Initially, management at GE Cap had planned to borrow $6 billion from lenders — a sizeable amount by any standard. As it turns out, the captive finance unit received at least $15 billion in bids for its paper, according to Reuters.
The GE Cap offering consisted of three tranches. The company offered $4 billion of three-year, floating-rate notes yielding 0.125 percentage points over the Libor three-month mark. GE Cap also issued $2 billion in five-year notes yielding 5.395 percent, as well as $5 billion in 30-year bonds yielding 6.844 percent.
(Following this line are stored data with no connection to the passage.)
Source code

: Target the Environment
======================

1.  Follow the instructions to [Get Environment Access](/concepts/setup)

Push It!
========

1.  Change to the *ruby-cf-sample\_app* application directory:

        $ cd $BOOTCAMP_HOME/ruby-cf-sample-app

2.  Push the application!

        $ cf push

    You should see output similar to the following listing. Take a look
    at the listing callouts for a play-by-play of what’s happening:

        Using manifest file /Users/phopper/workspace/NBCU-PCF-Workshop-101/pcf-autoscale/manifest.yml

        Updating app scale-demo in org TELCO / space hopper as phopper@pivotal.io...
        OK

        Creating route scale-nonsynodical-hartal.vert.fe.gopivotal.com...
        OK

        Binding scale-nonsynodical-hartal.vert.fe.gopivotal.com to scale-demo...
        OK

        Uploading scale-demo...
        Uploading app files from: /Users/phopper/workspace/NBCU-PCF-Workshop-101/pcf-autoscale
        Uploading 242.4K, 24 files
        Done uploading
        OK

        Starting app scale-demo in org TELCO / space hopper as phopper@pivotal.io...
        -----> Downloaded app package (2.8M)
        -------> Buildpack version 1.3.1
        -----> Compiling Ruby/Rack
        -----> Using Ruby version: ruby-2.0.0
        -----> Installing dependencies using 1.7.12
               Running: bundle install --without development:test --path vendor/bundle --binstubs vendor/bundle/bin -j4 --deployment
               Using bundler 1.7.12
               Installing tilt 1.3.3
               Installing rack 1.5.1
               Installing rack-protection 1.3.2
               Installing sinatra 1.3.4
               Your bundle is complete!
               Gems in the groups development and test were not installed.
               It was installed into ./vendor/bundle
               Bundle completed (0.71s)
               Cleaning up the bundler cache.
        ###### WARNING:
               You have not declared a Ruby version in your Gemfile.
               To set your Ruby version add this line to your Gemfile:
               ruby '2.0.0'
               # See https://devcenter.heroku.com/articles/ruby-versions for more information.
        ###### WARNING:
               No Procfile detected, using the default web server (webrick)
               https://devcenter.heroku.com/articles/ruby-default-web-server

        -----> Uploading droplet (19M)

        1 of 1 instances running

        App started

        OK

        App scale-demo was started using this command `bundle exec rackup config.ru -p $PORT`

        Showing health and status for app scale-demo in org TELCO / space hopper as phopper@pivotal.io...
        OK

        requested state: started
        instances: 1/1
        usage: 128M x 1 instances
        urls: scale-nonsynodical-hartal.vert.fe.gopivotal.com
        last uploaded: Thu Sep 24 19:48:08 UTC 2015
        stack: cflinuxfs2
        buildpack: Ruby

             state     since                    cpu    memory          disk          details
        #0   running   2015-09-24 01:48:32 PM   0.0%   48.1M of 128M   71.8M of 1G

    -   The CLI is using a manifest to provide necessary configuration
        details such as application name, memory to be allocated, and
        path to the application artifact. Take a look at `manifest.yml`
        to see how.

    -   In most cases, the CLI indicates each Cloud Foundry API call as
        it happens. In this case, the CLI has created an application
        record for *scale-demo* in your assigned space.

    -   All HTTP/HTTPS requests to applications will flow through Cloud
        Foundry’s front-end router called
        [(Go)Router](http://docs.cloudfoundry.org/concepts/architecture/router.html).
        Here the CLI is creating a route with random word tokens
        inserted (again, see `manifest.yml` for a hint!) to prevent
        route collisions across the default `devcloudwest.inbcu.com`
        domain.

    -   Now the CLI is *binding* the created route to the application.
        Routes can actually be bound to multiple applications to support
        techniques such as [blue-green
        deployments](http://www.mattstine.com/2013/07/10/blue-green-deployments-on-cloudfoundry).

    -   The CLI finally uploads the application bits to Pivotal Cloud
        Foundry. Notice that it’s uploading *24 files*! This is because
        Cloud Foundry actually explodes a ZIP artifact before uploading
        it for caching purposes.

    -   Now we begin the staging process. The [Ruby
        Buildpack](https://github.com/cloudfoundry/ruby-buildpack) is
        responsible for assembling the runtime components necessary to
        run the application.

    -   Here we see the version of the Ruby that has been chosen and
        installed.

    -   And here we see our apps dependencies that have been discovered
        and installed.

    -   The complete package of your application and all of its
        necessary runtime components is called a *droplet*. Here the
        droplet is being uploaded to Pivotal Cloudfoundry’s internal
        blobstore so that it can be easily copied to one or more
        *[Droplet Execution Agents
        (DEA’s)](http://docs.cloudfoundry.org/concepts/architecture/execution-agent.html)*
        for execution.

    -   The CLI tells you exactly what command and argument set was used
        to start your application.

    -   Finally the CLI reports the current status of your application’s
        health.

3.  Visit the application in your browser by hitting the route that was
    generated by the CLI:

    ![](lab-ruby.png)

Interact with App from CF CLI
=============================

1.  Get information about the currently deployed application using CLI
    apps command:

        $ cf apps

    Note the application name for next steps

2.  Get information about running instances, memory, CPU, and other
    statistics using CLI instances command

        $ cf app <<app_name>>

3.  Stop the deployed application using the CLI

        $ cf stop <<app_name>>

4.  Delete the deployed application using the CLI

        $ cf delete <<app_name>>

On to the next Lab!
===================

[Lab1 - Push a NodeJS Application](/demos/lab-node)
It’s easy to understand market interest in the offering. GE Capital is a sterling credit, and lenders have been burned of late by big name companies going bust (Global Crossing, Kmart, and Enron, to name three). GE Cap’s debt is rated AAA by Moody’s and Standard & Poor’s. Company management told Reuters it would use the funds for general corporate purposes, including replacing existing debt “in support of asset growth.”
J.P. Morgan, Lehman Brothers Inc. and Salomon Smith Barney were the lead bankers on the mega-underwriting.
But GE Cap isn’t the only company supersizing a bond offering of late. Management at Ford Motor Credit increased its recent global bond offering, adding $2 billion to the company’s existing global notes facility. The captive finance unit added $1 billion to its 6.5 percent notes, which are due in 2007. Ford Motor Credit also added $1 billion to the company’s 7.25 percent notes. In case you’re planning ahead, those notes are due on Oct. 25, 2011.
In addition, CRH America Inc. upped its global deft offering. CRH America, a unit of Dublin, Ireland-based construction materials supplier CRH Plc, issued $1 billion in 10-year global notes. The $1 billion was a third more than CRH management had expected to raise. The paper was priced to yield 6.964 percent, or 170 basis points over comparable Treasurys.
And finally, Constellation Energy Group borrowed $1.8 billion in a three-part debt offering last week. Keeping with our theme: the company had originally planned to raise $1.5 billion. Constellation issued $600 million in five-year notes, $600 million in 10-year notes, and $600 million in 30-year bonds. The three tranches were all rated Baa1 by Moody’s and BBB-plus by S&P.